(Materials provided):

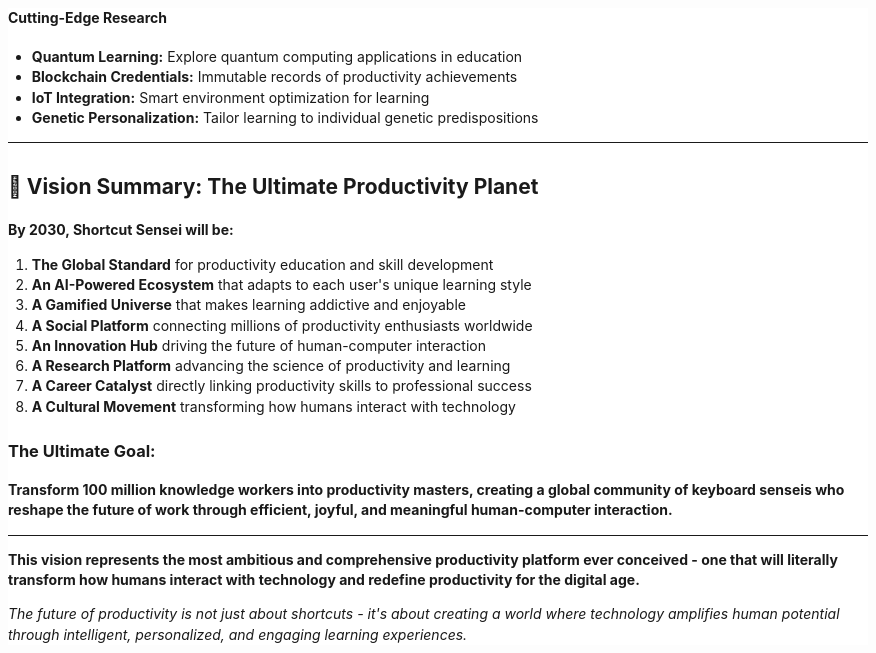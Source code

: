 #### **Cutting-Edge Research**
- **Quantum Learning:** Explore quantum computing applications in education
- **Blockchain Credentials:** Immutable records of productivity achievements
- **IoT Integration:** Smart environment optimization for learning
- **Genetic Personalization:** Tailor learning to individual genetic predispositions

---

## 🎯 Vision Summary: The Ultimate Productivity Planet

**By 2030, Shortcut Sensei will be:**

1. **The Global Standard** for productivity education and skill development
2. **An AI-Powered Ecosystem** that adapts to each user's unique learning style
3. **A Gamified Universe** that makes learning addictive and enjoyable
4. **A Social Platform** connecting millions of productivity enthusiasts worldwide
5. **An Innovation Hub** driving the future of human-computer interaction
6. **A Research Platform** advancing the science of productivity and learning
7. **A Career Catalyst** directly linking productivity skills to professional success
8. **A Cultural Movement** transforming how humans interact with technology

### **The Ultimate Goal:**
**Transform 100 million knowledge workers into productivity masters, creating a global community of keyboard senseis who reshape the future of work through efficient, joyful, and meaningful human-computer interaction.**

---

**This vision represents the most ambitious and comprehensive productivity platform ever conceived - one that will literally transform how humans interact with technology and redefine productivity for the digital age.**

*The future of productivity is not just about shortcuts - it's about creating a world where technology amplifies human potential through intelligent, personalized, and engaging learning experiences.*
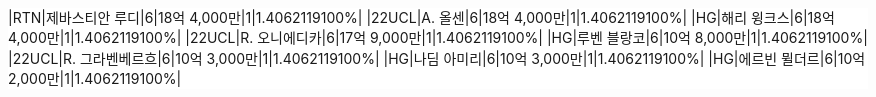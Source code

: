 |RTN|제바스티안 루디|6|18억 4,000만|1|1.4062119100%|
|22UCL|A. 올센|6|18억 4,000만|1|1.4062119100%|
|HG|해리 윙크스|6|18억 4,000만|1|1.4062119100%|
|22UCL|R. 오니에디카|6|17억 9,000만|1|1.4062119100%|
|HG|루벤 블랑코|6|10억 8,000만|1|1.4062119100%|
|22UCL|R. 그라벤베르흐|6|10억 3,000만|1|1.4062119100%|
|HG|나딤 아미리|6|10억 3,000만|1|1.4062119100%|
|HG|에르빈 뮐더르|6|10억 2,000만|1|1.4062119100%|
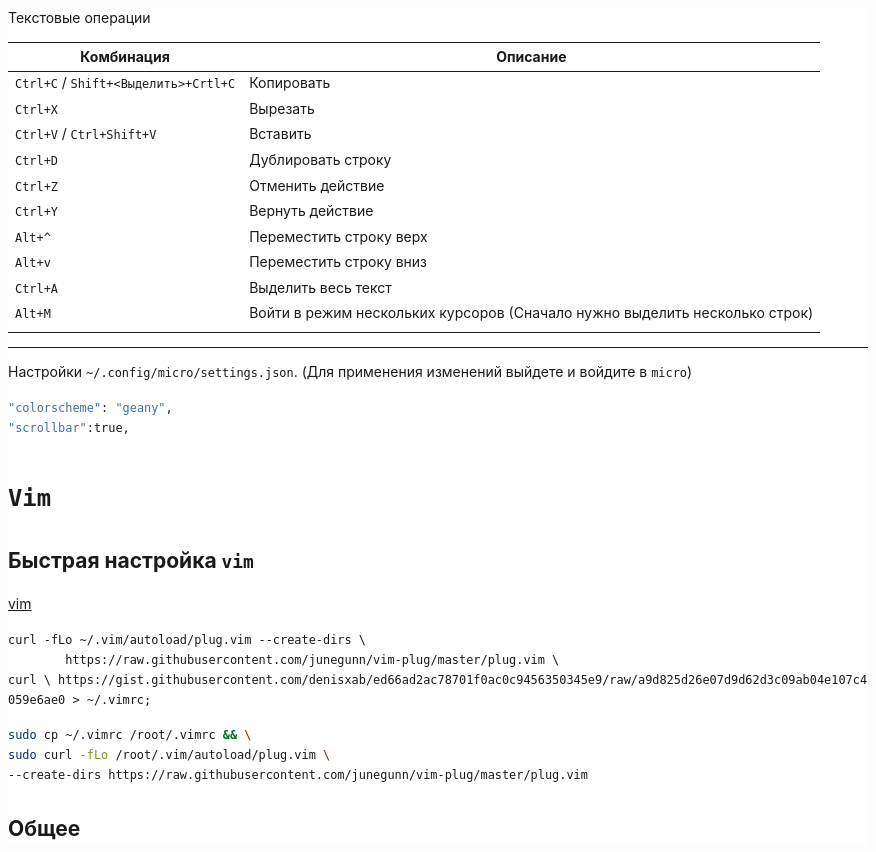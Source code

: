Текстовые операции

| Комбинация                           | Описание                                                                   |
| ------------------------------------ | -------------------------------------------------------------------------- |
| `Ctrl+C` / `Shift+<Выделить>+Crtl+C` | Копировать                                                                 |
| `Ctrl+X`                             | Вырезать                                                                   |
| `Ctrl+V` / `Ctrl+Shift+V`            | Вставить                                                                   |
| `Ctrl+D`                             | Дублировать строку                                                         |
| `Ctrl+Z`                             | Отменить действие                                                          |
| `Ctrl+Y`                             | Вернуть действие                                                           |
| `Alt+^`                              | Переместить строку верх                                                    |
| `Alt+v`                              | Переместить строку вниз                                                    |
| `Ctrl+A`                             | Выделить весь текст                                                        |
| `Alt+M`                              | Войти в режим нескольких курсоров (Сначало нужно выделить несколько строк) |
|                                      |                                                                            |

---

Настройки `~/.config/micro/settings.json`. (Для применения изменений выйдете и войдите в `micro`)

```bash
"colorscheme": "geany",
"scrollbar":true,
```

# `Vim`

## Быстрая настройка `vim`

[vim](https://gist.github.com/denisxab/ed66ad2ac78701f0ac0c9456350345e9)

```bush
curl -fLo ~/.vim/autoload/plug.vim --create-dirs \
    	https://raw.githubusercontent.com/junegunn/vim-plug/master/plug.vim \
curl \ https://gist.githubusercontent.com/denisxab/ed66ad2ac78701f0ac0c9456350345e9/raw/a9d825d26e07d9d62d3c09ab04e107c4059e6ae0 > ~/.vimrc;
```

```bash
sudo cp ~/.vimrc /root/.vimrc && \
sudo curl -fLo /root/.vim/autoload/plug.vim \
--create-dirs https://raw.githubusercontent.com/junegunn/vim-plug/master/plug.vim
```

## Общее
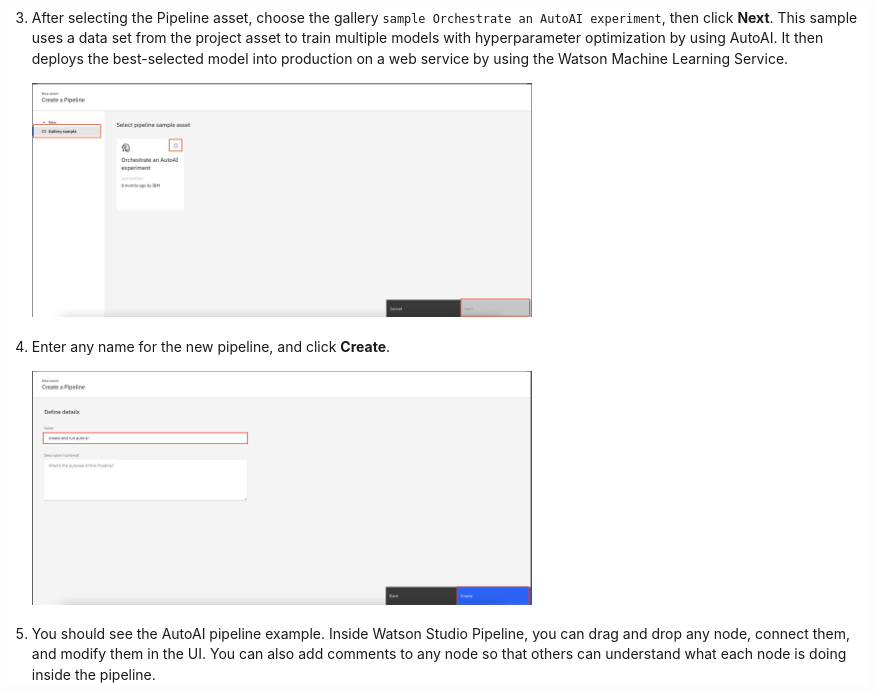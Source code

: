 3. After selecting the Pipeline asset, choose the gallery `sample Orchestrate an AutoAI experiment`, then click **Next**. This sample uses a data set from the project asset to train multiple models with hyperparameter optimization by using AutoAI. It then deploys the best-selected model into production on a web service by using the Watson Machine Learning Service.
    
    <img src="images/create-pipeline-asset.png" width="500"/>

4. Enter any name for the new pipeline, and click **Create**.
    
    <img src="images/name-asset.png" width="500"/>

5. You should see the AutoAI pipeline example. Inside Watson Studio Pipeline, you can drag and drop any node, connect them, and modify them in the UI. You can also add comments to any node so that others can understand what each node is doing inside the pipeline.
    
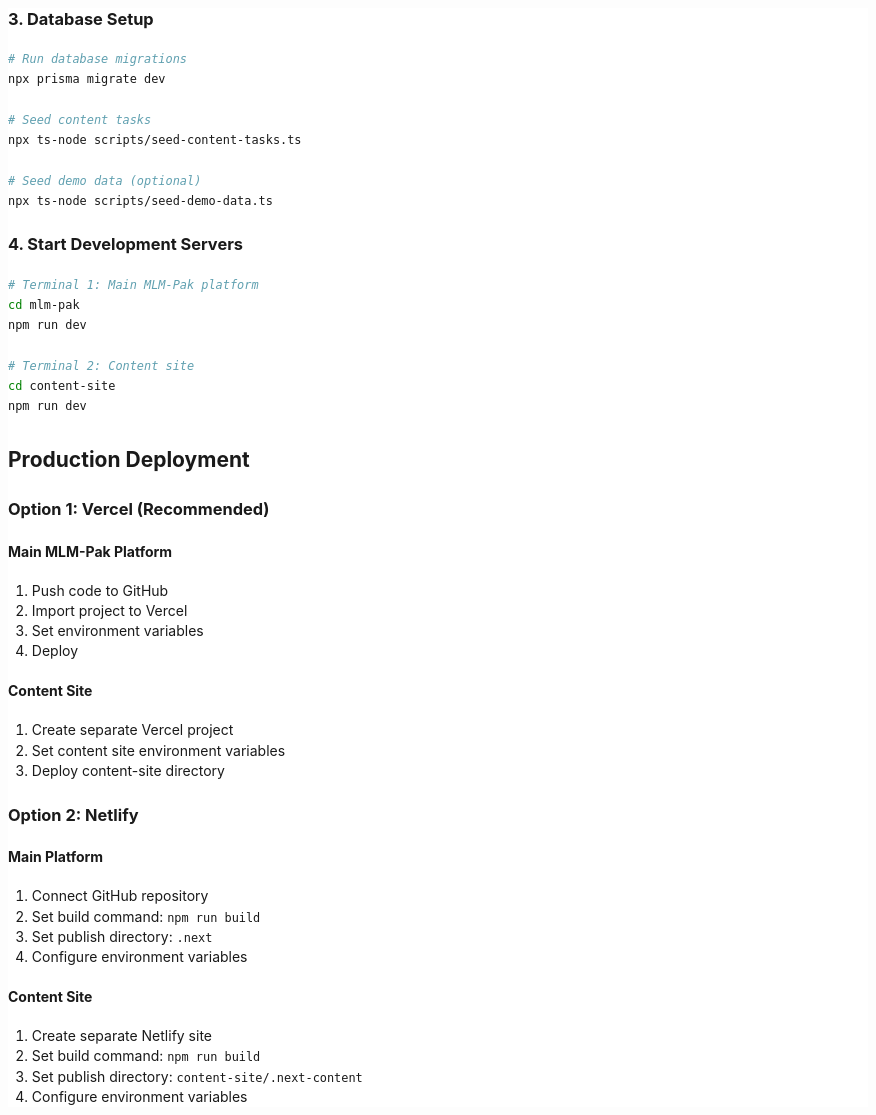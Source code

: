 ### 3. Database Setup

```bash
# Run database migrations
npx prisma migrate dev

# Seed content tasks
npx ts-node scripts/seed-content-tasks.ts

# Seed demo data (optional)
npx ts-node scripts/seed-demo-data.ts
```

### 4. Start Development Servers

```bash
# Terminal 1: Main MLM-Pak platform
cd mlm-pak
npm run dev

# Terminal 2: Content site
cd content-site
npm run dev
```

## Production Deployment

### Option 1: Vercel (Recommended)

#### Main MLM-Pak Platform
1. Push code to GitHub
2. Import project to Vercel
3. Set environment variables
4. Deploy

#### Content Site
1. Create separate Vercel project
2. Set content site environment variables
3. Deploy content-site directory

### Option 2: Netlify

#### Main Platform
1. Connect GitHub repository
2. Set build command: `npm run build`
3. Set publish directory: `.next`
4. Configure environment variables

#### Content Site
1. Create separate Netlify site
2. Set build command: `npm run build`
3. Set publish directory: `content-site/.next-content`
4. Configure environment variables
--
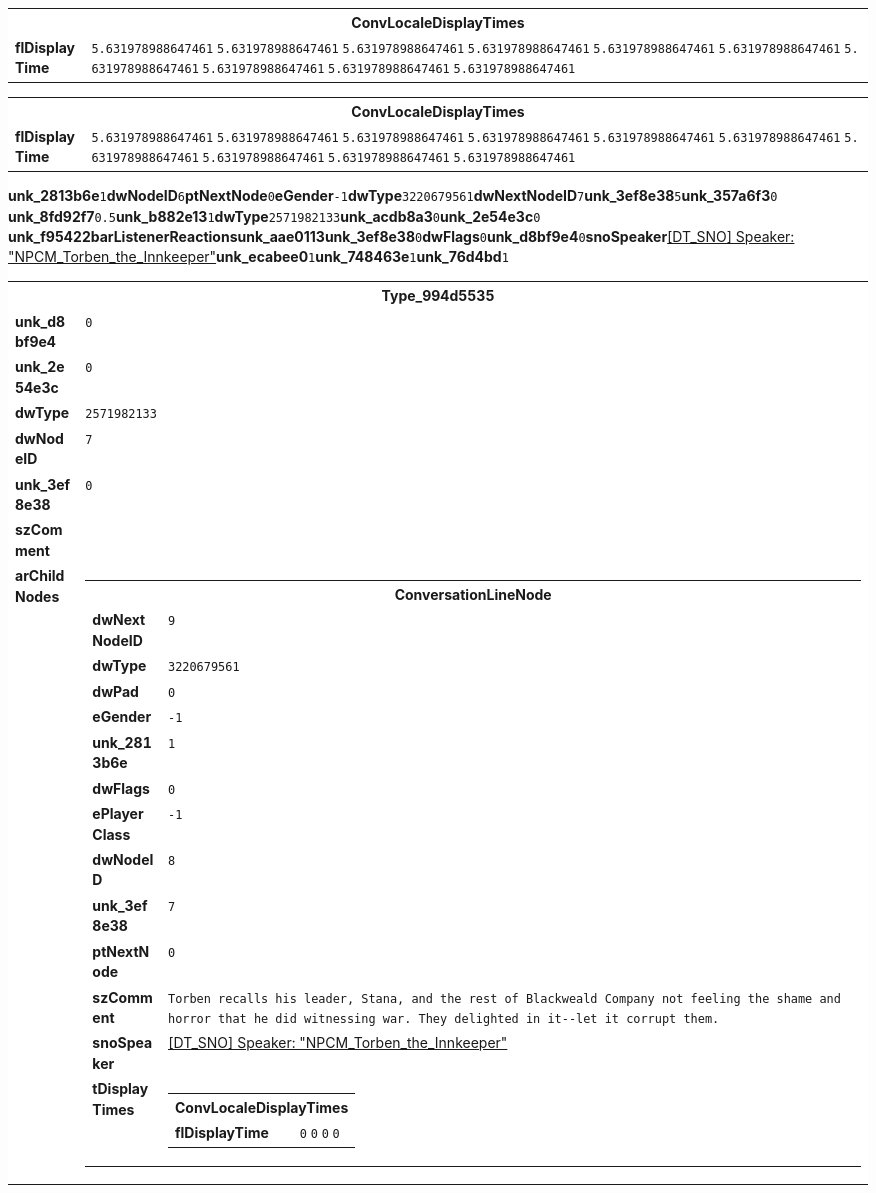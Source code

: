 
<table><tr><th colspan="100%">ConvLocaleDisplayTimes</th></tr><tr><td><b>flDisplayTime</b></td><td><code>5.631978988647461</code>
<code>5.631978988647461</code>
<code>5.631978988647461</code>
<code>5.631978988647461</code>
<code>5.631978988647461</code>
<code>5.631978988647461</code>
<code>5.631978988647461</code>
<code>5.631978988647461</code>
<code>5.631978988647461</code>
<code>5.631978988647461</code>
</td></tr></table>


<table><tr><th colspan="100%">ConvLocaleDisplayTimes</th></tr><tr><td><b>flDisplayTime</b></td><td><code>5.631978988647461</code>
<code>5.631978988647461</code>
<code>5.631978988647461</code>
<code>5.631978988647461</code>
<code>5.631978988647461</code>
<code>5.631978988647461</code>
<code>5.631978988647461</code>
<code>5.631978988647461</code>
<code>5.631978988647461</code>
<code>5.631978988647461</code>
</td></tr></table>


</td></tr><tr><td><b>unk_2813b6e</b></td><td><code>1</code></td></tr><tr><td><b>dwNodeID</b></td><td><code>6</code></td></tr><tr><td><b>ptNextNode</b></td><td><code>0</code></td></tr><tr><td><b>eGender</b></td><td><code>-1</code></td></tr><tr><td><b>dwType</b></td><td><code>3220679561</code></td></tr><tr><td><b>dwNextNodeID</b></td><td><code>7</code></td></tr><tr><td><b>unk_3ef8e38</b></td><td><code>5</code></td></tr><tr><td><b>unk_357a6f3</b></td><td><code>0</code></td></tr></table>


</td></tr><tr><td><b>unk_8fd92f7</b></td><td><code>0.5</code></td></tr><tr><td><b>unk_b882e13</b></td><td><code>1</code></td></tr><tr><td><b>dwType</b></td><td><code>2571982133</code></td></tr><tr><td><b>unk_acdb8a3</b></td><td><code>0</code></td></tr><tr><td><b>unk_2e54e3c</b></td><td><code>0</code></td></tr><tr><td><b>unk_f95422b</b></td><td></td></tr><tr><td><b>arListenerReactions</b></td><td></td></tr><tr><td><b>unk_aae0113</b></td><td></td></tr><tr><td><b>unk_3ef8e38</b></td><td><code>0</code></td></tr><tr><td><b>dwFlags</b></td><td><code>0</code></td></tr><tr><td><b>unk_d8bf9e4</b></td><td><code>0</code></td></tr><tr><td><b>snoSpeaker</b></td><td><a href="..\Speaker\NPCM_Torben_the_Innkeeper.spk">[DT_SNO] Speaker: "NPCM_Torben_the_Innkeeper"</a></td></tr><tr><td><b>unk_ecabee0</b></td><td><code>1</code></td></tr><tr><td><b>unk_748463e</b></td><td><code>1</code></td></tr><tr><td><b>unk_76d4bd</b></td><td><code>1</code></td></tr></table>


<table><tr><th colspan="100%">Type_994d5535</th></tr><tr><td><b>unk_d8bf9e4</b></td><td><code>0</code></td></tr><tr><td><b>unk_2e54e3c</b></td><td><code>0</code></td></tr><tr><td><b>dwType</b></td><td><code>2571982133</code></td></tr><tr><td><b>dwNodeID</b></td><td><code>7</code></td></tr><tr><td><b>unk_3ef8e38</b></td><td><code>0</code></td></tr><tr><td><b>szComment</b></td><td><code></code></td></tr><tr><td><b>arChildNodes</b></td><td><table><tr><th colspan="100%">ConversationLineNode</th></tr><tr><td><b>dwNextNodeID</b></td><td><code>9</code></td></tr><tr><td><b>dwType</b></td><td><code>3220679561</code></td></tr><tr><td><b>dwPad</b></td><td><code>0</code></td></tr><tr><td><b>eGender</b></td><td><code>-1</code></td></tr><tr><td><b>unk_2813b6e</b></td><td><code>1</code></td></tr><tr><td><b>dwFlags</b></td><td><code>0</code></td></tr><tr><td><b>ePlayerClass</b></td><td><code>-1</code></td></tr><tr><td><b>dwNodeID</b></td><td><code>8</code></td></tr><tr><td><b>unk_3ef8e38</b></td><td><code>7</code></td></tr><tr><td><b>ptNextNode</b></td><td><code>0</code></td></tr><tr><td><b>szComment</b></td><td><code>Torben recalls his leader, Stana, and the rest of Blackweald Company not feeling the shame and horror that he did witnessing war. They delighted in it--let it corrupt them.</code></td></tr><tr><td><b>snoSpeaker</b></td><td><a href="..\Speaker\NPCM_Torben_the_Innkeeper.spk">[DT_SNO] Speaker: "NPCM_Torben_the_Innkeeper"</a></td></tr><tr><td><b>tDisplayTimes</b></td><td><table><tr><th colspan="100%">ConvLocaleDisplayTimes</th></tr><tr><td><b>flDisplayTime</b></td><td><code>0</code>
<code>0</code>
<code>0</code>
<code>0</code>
* * *
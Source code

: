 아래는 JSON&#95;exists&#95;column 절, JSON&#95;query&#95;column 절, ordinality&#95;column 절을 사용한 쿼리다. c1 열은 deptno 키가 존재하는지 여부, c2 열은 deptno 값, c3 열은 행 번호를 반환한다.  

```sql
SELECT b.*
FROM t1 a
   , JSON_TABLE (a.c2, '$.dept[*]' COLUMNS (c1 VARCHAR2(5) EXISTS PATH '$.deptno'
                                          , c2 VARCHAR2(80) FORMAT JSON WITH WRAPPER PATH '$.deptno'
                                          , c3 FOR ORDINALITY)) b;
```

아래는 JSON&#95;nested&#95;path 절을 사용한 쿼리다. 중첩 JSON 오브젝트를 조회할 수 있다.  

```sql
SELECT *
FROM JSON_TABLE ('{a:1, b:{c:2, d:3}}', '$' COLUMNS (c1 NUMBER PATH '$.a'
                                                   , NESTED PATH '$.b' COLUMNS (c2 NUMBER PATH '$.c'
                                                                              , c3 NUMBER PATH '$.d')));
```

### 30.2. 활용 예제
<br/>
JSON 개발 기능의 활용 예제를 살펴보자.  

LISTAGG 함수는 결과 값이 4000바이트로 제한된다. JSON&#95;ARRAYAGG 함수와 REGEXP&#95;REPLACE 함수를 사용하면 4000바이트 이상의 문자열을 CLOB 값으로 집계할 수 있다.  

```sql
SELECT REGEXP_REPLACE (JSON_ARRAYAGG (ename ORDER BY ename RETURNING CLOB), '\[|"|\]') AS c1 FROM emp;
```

(Your objective): Determine how many lines of the listing contain the string "действие", and give only the number.

(Problem solution): 2